◆ Instructions to follow:
Only one portion of the data is to be written out: from the line bearing "An array with" through the line bearing "above it; the". Write it exactly as it appears.

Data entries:
+---+

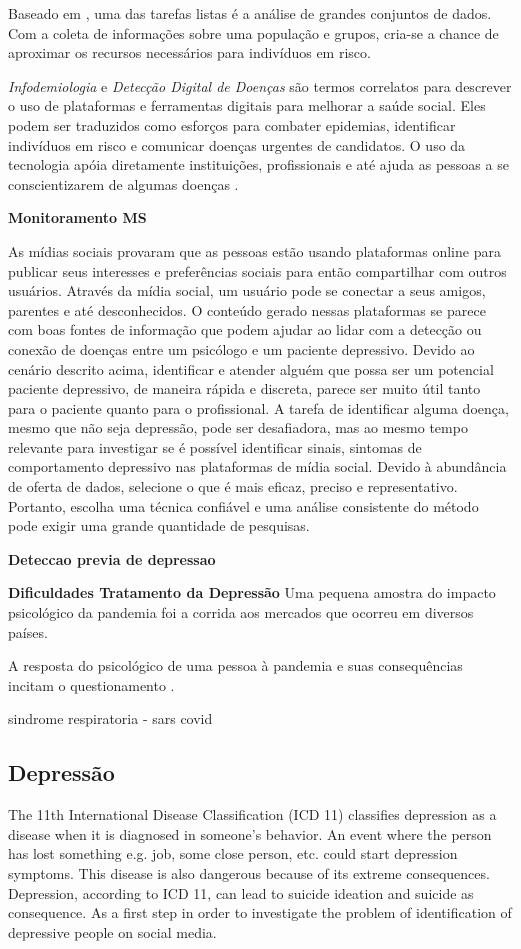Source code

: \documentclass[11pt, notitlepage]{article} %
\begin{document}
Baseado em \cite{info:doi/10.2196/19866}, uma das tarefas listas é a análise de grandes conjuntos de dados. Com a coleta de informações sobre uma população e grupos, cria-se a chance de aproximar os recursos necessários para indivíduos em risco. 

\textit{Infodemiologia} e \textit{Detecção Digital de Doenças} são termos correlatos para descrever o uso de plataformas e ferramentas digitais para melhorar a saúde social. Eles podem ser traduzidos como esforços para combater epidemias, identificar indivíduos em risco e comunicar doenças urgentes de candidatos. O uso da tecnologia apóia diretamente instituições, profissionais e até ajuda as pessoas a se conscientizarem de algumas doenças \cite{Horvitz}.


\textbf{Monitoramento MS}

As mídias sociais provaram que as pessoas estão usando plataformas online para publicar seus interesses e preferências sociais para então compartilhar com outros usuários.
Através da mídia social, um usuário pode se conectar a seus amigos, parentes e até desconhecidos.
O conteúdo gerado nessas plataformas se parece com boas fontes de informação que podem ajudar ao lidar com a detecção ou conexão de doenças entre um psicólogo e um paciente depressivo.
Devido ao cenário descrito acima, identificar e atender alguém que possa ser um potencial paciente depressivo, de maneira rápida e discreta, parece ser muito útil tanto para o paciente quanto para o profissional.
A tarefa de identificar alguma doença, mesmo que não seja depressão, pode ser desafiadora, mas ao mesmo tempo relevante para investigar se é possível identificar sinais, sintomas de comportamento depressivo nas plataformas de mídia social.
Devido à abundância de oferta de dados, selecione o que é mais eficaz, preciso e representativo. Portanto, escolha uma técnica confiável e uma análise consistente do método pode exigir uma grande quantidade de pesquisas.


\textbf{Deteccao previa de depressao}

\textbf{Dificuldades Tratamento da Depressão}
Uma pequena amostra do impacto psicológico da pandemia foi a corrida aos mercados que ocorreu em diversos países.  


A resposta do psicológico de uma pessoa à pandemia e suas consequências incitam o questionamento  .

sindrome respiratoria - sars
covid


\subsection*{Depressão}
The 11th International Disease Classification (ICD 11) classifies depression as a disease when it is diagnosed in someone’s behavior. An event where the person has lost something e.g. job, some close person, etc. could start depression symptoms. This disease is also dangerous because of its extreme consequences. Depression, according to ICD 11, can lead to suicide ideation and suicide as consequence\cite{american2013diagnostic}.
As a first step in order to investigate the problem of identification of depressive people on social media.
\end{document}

+---+

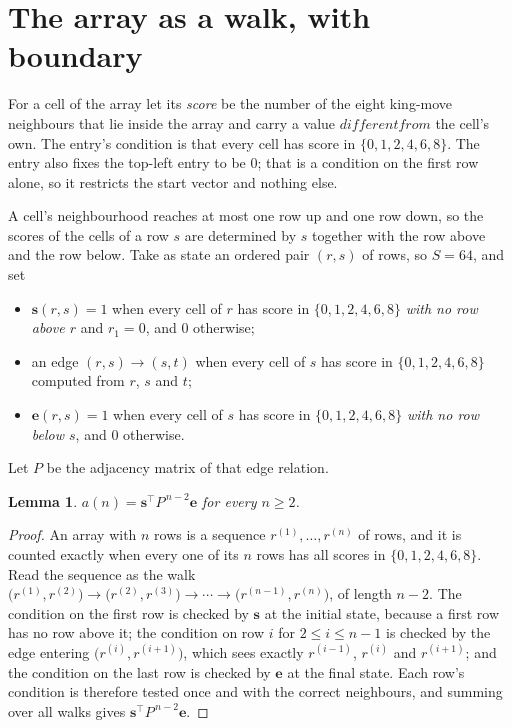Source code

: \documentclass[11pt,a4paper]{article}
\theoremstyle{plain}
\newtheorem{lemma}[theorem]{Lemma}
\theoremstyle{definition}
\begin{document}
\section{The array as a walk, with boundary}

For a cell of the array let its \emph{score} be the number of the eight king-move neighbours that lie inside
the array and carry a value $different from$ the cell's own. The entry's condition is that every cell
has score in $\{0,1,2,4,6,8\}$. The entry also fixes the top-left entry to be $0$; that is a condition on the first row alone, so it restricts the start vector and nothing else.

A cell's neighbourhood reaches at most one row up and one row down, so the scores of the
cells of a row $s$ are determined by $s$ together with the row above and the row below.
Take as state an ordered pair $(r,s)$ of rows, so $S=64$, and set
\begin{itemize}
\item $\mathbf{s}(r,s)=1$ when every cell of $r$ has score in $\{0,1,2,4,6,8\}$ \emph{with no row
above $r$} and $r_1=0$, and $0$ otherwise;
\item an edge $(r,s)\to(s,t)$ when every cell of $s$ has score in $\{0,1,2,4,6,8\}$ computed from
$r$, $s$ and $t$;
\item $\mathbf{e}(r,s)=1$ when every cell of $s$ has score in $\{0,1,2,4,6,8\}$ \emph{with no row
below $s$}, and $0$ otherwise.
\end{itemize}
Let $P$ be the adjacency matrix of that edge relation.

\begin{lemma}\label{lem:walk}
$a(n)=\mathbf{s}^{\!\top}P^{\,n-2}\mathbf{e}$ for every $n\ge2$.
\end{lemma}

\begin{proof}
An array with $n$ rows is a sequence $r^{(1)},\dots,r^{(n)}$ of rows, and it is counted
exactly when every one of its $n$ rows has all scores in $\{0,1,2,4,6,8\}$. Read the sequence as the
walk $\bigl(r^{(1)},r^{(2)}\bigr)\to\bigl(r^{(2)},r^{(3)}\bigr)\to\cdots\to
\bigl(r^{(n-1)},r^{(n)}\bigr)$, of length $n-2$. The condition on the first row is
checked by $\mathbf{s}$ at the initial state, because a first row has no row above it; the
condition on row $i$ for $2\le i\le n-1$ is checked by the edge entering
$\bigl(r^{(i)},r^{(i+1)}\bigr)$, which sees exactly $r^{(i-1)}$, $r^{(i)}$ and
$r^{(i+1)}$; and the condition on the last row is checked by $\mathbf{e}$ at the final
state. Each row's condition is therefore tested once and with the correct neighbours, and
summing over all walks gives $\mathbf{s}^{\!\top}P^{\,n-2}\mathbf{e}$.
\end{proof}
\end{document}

+---+

◆ Written response:
An array with $n$ rows is a sequence $r^{(1)},\dots,r^{(n)}$ of rows, and it is counted
exactly when every one of its $n$ rows has all scores in $\{0,1,2,4,6,8\}$. Read the sequence as the
walk $\bigl(r^{(1)},r^{(2)}\bigr)\to\bigl(r^{(2)},r^{(3)}\bigr)\to\cdots\to
\bigl(r^{(n-1)},r^{(n)}\bigr)$, of length $n-2$. The condition on the first row is
checked by $\mathbf{s}$ at the initial state, because a first row has no row above it; the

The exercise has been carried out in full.